QCSchema replace schema with autogen from qcelemental

Description

In response to the discussion at #68 on maintainability, synchronization, accuracy, and community involvement, this is the initial commit refactoring schema storage here at QCSchema as autogenerated output from QCElemental. Overview here.

After I fill in questions and topics for discussion below, I'll be pinging the main participants of #68. I don't expect this to be a quick PR, but in the end it should close #68. (qcsk := QCSchema; qcel := QCElemental)

Questions

[ ] This is not a translation of qcsk into a qcel rendering but a reconciliation of the two representations. Changes are minor but present, so look it over and make sure nothing alarming. Because of the change from python to json in the dev/ dir, diffs are useless, but the things to compare are all the deleted qcschema/dev/*.py files to the new qcschema/dev/QCSchema.schema file.
[ ] The description fields for all the schema have been merged btwn qcsk and qcel and moderately edited for coherence. Suggested edits and elaborations and guidance welcome.
[ ] integer vs. number+multipleof issue. integer isn't part of JSON Schema Core, but it is part of JSON Schema Validation (https://pydantic-docs.helpmanual.io/usage/schema/#json-schema-types), from which we've also been using pattern, anyof, and enum. Ok to keep using integer then (which is pydantic's normal export for ints) rather than persuading pydantic to export number + multipleOf?
[ ] The separate (and sometimes redundant) files in qcschema/data/vdev/ are what I consider the core qcsk schema. Other schema from qcel haven't been exported to here. Even within the core schema are sections that might be considered associated with the qcel implementation. At a minimum, the fields where these live need to remain in qcsk. Should the subschema be adopted or removed?
- Molecule.Identifiers
- AtomicInput.Protocols
[ ] While it's a given that arrays shall be stored flat and units shall be atomic, I've added fields (transparent to validation) to hold shaped dimension and units info separate from the description. This follows from what was started in Wfn. Is this a satisfactory way to handle these matters?
[ ] List provenance. Once upon a time, I thought the provenance field should be either a single entry (of creator/version/routine/etc.) or a list of entries so that one could trace the layers of software that touched an instance.

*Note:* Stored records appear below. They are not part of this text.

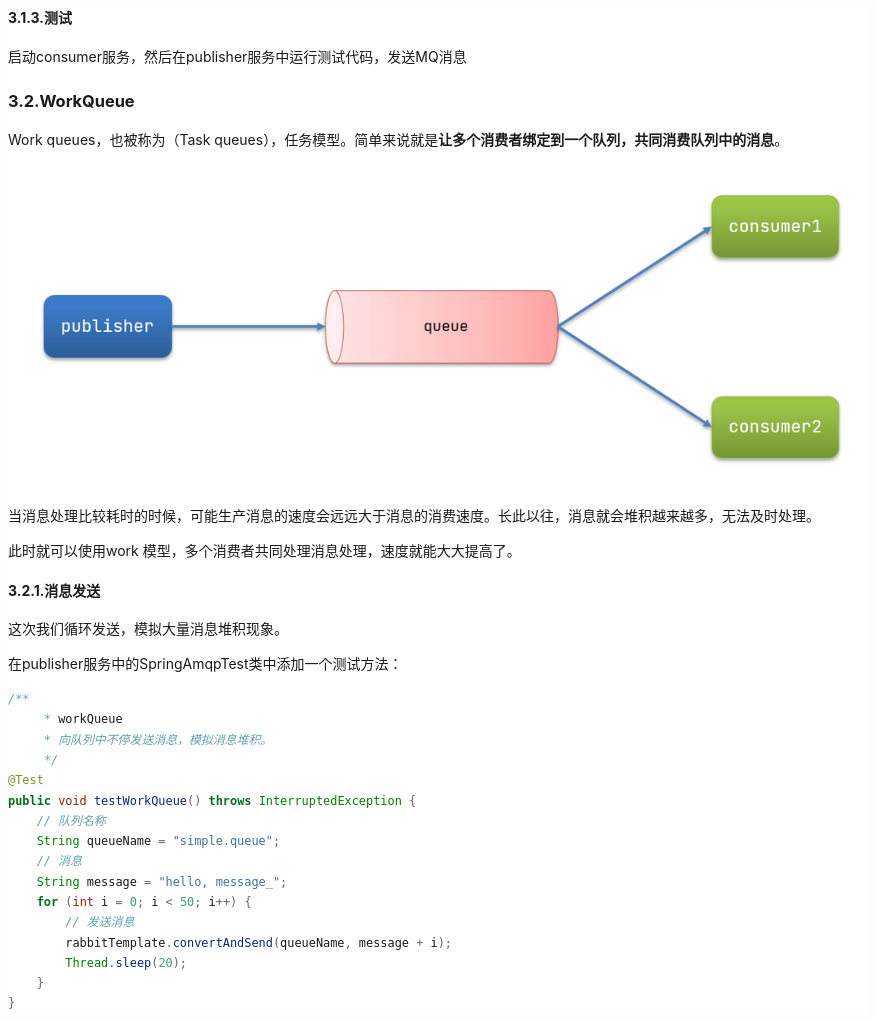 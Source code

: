 

#### 3.1.3.测试

启动consumer服务，然后在publisher服务中运行测试代码，发送MQ消息





### 3.2.WorkQueue

Work queues，也被称为（Task queues），任务模型。简单来说就是**让多个消费者绑定到一个队列，共同消费队列中的消息**。

![image-20210717164238910](assets\image-20210717164238910.png)

当消息处理比较耗时的时候，可能生产消息的速度会远远大于消息的消费速度。长此以往，消息就会堆积越来越多，无法及时处理。

此时就可以使用work 模型，多个消费者共同处理消息处理，速度就能大大提高了。



#### 3.2.1.消息发送

这次我们循环发送，模拟大量消息堆积现象。

在publisher服务中的SpringAmqpTest类中添加一个测试方法：

```java
/**
     * workQueue
     * 向队列中不停发送消息，模拟消息堆积。
     */
@Test
public void testWorkQueue() throws InterruptedException {
    // 队列名称
    String queueName = "simple.queue";
    // 消息
    String message = "hello, message_";
    for (int i = 0; i < 50; i++) {
        // 发送消息
        rabbitTemplate.convertAndSend(queueName, message + i);
        Thread.sleep(20);
    }
}
```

I think I got the list provenance added to this repo. since then, I was talked out of list provenance, ripped it out of psi4.Molecule, and haven't missed it. On the other hand, Horton folks like it. Presently in this repo, output.provenance is single or list and molecule.provenance and all others are single only. How do we want it to be?
[ ] Required fields.
- Two major use cases for required fields list
  - Initialization For a human writing JSON or the constructor for a qcsk implementation or for efficient web transport of non-default data, there is a minimum set of fields that can be used to construct a schema instance.
  - Storage For software wanting to use qcsk records or a programmer writing an implementation, there is a set of fields that should be present and already validated and defaulted so that no more post-JSON validator logic is required.
- Points
  - While many models require practically all fields (e.g., center data needs angular momenta, exponents, and coefficients), for some there's a big gap between required, deducible (by implementation, not by JSON validation), and optional fields. An example is Molecule, which I think of having the following breakdown:
    - required: symbols, geometry
    - deducible: atomic_numbers, masses, mass_numbers, real, fix_com, fix_orientation, labels, fragments, fragment_multiplicity, fragment_charges, molecular_charge, molecular_multiplicity, provenance, extras ({})
    - optional: fix_symmetry, connectivity, comment, name
  - Both previously (hand-written) and newly (autogen), the required fields is the initialization set (required). But it can be useful for implementation writers to know the storage set (required+deducible). It could even be useful to be able to call JSON validation on the storage set. Does this seem important, and how should we indicate these sets of fields?

Status

[ ] Ready to go

Sep 03 '20 14:09 loriab

This pull request fixes 1 alert when merging b6136480e9aa2bcefd3b95419a96f1b38bd248df into 09cb381e77704e809fb4d8cee4be47a7e17d6673 - view on LGTM.com

fixed alerts:

1 for Duplicate key in dict literal

Sep 03 '20 14:09 lgtm-com[bot]

This pull request fixes 1 alert when merging d7b31eb2c52af296576c44a1791cf73911a82f5a into 09cb381e77704e809fb4d8cee4be47a7e17d6673 - view on LGTM.com

fixed alerts:

1 for Duplicate key in dict literal

Sep 03 '20 15:09 lgtm-com[bot]

pinging @ghutchis @cryos @mattwelborn @dgasmith @bennybp @awvwgk @wilhadams as persons involved in #68 discussion who may have opinions. I'll leave this open at least another week. If discussion doesn't develop by then, I'll seek ordinary MolSSI merge approval.

Thanks for any comments.

Sep 14 '20 04:09 loriab

For me I would go back to concerns we had when we started discussing QCSchema - not tying it to one particular code/implementation. This feels a lot like that is what is happening, and that is how most of the other standards have evolved including Chemical JSON that I developed years before MolSSI was founded. Maybe it is unavoidable, and it is something we should simply accept while aiming to establish a flexible standard we can use. Not trying to be negative, just to summarize thoughts.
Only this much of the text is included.